- [Action item]
For this item, repeat the material exactly while omitting its pictures.

- [Available data]
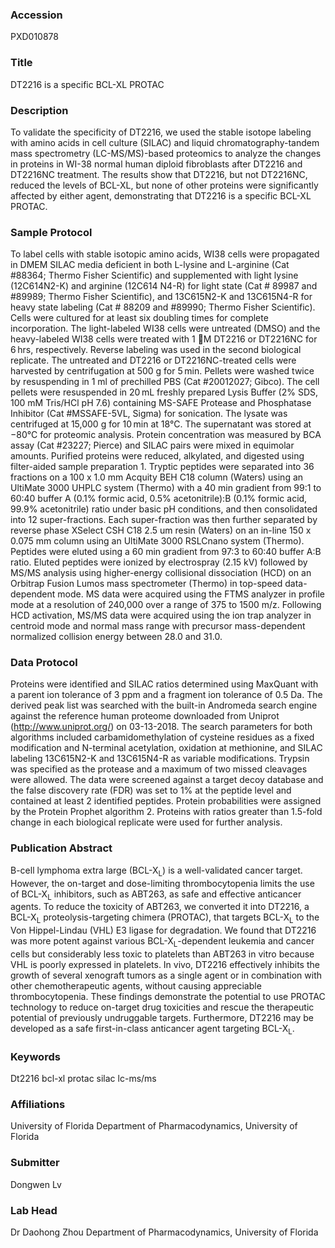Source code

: ### Accession
PXD010878

### Title
DT2216 is a specific BCL-XL PROTAC

### Description
To validate the specificity of DT2216, we used the stable isotope labeling with amino acids in cell culture (SILAC) and liquid chromatography-tandem mass spectrometry (LC-MS/MS)-based proteomics to analyze the changes in proteins in WI-38 normal human diploid fibroblasts after DT2216 and DT2216NC treatment. The results show that DT2216, but not DT2216NC, reduced the levels of BCL-XL, but none of other proteins were significantly affected by either agent, demonstrating that DT2216 is a specific BCL-XL PROTAC.

### Sample Protocol
To label cells with stable isotopic amino acids, WI38 cells were propagated in DMEM SILAC media deficient in both L-lysine and L-arginine (Cat #88364; Thermo Fisher Scientific) and supplemented with light lysine (12C614N2-K) and arginine (12C614 N4-R) for light state (Cat # 89987 and #89989; Thermo Fisher Scientific), and 13C615N2-K and 13C615N4-R for heavy state labeling (Cat # 88209 and #89990; Thermo Fisher Scientific). Cells were cultured for at least six doubling times for complete incorporation. The light-labeled WI38 cells were untreated (DMSO) and the heavy-labeled WI38 cells were treated with 1 M DT2216 or DT2216NC for 6 hrs, respectively. Reverse labeling was used in the second biological replicate. The untreated and DT2216 or DT2216NC-treated cells were harvested by centrifugation at 500 g for 5 min. Pellets were washed twice by resuspending in 1 ml of prechilled PBS (Cat #20012027; Gibco). The cell pellets were resuspended in 20 mL freshly prepared Lysis Buffer (2% SDS, 100 mM Tris/HCl pH 7.6) containing MS-SAFE Protease and Phosphatase Inhibitor (Cat #MSSAFE-5VL, Sigma) for sonication. The lysate was centrifuged at 15,000 g for 10 min at 18°C. The supernatant was stored at −80°C for proteomic analysis. Protein concentration was measured by BCA assay (Cat #23227; Pierce) and SILAC pairs were mixed in equimolar amounts. Purified proteins were reduced, alkylated, and digested using filter-aided sample preparation 1. Tryptic peptides were separated into 36 fractions on a 100 x 1.0 mm Acquity BEH C18 column (Waters) using an UltiMate 3000 UHPLC system (Thermo) with a 40 min gradient from 99:1 to 60:40 buffer A (0.1% formic acid, 0.5% acetonitrile):B (0.1% formic acid, 99.9% acetonitrile) ratio under basic pH conditions, and then consolidated into 12 super-fractions. Each super-fraction was then further separated by reverse phase XSelect CSH C18 2.5 um resin (Waters) on an in-line 150 x 0.075 mm column using an UltiMate 3000 RSLCnano system (Thermo). Peptides were eluted using a 60 min gradient from 97:3 to 60:40 buffer A:B ratio. Eluted peptides were ionized by electrospray (2.15 kV) followed by MS/MS analysis using higher-energy collisional dissociation (HCD) on an Orbitrap Fusion Lumos mass spectrometer (Thermo) in top-speed data-dependent mode. MS data were acquired using the FTMS analyzer in profile mode at a resolution of 240,000 over a range of 375 to 1500 m/z. Following HCD activation, MS/MS data were acquired using the ion trap analyzer in centroid mode and normal mass range with precursor mass-dependent normalized collision energy between 28.0 and 31.0.

### Data Protocol
Proteins were identified and SILAC ratios determined using MaxQuant with a parent ion tolerance of 3 ppm and a fragment ion tolerance of 0.5 Da. The derived peak list was searched with the built-in Andromeda search engine against the reference human proteome downloaded from Uniprot (http://www.uniprot.org/) on 03-13-2018. The search parameters for both algorithms included carbamidomethylation of cysteine residues as a fixed modification and N-terminal acetylation, oxidation at methionine, and SILAC labeling 13C615N2-K and 13C615N4-R as variable modifications. Trypsin was specified as the protease and a maximum of two missed cleavages were allowed. The data were screened against a target decoy database and the false discovery rate (FDR) was set to 1% at the peptide level and contained at least 2 identified peptides. Protein probabilities were assigned by the Protein Prophet algorithm 2. Proteins with ratios greater than 1.5-fold change in each biological replicate were used for further analysis.

### Publication Abstract
B-cell lymphoma extra large (BCL-X<sub>L</sub>) is a well-validated cancer target. However, the on-target and dose-limiting thrombocytopenia limits the use of BCL-X<sub>L</sub> inhibitors, such as ABT263, as safe and effective anticancer agents. To reduce the toxicity of ABT263, we converted it into DT2216, a BCL-X<sub>L</sub> proteolysis-targeting chimera (PROTAC), that targets BCL-X<sub>L</sub> to the Von Hippel-Lindau (VHL) E3 ligase for degradation. We found that DT2216 was more potent against various BCL-X<sub>L</sub>-dependent leukemia and cancer cells but considerably less toxic to platelets than ABT263 in vitro because VHL is poorly expressed in platelets. In vivo, DT2216 effectively inhibits the growth of several xenograft tumors as a single agent or in combination with other chemotherapeutic agents, without causing appreciable thrombocytopenia. These findings demonstrate the potential to use PROTAC technology to reduce on-target drug toxicities and rescue the therapeutic potential of previously undruggable targets. Furthermore, DT2216 may be developed as a safe first-in-class anticancer agent targeting BCL-X<sub>L</sub>.

### Keywords
Dt2216 bcl-xl protac silac lc-ms/ms

### Affiliations
University of Florida
Department of Pharmacodynamics, University of Florida

### Submitter
Dongwen Lv

### Lab Head
Dr Daohong Zhou
Department of Pharmacodynamics, University of Florida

- [Output of the exercise]
Source code

: ### Accession
PXD010878

### Title
DT2216 is a specific BCL-XL PROTAC

### Description
To validate the specificity of DT2216, we used the stable isotope labeling with amino acids in cell culture (SILAC) and liquid chromatography-tandem mass spectrometry (LC-MS/MS)-based proteomics to analyze the changes in proteins in WI-38 normal human diploid fibroblasts after DT2216 and DT2216NC treatment. The results show that DT2216, but not DT2216NC, reduced the levels of BCL-XL, but none of other proteins were significantly affected by either agent, demonstrating that DT2216 is a specific BCL-XL PROTAC.

### Sample Protocol
To label cells with stable isotopic amino acids, WI38 cells were propagated in DMEM SILAC media deficient in both L-lysine and L-arginine (Cat #88364; Thermo Fisher Scientific) and supplemented with light lysine (12C614N2-K) and arginine (12C614 N4-R) for light state (Cat # 89987 and #89989; Thermo Fisher Scientific), and 13C615N2-K and 13C615N4-R for heavy state labeling (Cat # 88209 and #89990; Thermo Fisher Scientific). Cells were cultured for at least six doubling times for complete incorporation. The light-labeled WI38 cells were untreated (DMSO) and the heavy-labeled WI38 cells were treated with 1 M DT2216 or DT2216NC for 6 hrs, respectively. Reverse labeling was used in the second biological replicate. The untreated and DT2216 or DT2216NC-treated cells were harvested by centrifugation at 500 g for 5 min. Pellets were washed twice by resuspending in 1 ml of prechilled PBS (Cat #20012027; Gibco). The cell pellets were resuspended in 20 mL freshly prepared Lysis Buffer (2% SDS, 100 mM Tris/HCl pH 7.6) containing MS-SAFE Protease and Phosphatase Inhibitor (Cat #MSSAFE-5VL, Sigma) for sonication. The lysate was centrifuged at 15,000 g for 10 min at 18°C. The supernatant was stored at −80°C for proteomic analysis. Protein concentration was measured by BCA assay (Cat #23227; Pierce) and SILAC pairs were mixed in equimolar amounts. Purified proteins were reduced, alkylated, and digested using filter-aided sample preparation 1. Tryptic peptides were separated into 36 fractions on a 100 x 1.0 mm Acquity BEH C18 column (Waters) using an UltiMate 3000 UHPLC system (Thermo) with a 40 min gradient from 99:1 to 60:40 buffer A (0.1% formic acid, 0.5% acetonitrile):B (0.1% formic acid, 99.9% acetonitrile) ratio under basic pH conditions, and then consolidated into 12 super-fractions. Each super-fraction was then further separated by reverse phase XSelect CSH C18 2.5 um resin (Waters) on an in-line 150 x 0.075 mm column using an UltiMate 3000 RSLCnano system (Thermo). Peptides were eluted using a 60 min gradient from 97:3 to 60:40 buffer A:B ratio. Eluted peptides were ionized by electrospray (2.15 kV) followed by MS/MS analysis using higher-energy collisional dissociation (HCD) on an Orbitrap Fusion Lumos mass spectrometer (Thermo) in top-speed data-dependent mode. MS data were acquired using the FTMS analyzer in profile mode at a resolution of 240,000 over a range of 375 to 1500 m/z. Following HCD activation, MS/MS data were acquired using the ion trap analyzer in centroid mode and normal mass range with precursor mass-dependent normalized collision energy between 28.0 and 31.0.

### Data Protocol
Proteins were identified and SILAC ratios determined using MaxQuant with a parent ion tolerance of 3 ppm and a fragment ion tolerance of 0.5 Da. The derived peak list was searched with the built-in Andromeda search engine against the reference human proteome downloaded from Uniprot (http://www.uniprot.org/) on 03-13-2018. The search parameters for both algorithms included carbamidomethylation of cysteine residues as a fixed modification and N-terminal acetylation, oxidation at methionine, and SILAC labeling 13C615N2-K and 13C615N4-R as variable modifications. Trypsin was specified as the protease and a maximum of two missed cleavages were allowed. The data were screened against a target decoy database and the false discovery rate (FDR) was set to 1% at the peptide level and contained at least 2 identified peptides. Protein probabilities were assigned by the Protein Prophet algorithm 2. Proteins with ratios greater than 1.5-fold change in each biological replicate were used for further analysis.

### Publication Abstract
B-cell lymphoma extra large (BCL-X<sub>L</sub>) is a well-validated cancer target. However, the on-target and dose-limiting thrombocytopenia limits the use of BCL-X<sub>L</sub> inhibitors, such as ABT263, as safe and effective anticancer agents. To reduce the toxicity of ABT263, we converted it into DT2216, a BCL-X<sub>L</sub> proteolysis-targeting chimera (PROTAC), that targets BCL-X<sub>L</sub> to the Von Hippel-Lindau (VHL) E3 ligase for degradation. We found that DT2216 was more potent against various BCL-X<sub>L</sub>-dependent leukemia and cancer cells but considerably less toxic to platelets than ABT263 in vitro because VHL is poorly expressed in platelets. In vivo, DT2216 effectively inhibits the growth of several xenograft tumors as a single agent or in combination with other chemotherapeutic agents, without causing appreciable thrombocytopenia. These findings demonstrate the potential to use PROTAC technology to reduce on-target drug toxicities and rescue the therapeutic potential of previously undruggable targets. Furthermore, DT2216 may be developed as a safe first-in-class anticancer agent targeting BCL-X<sub>L</sub>.

### Keywords
Dt2216 bcl-xl protac silac lc-ms/ms

### Affiliations
University of Florida
Department of Pharmacodynamics, University of Florida

### Submitter
Dongwen Lv

### Lab Head
Dr Daohong Zhou
Department of Pharmacodynamics, University of Florida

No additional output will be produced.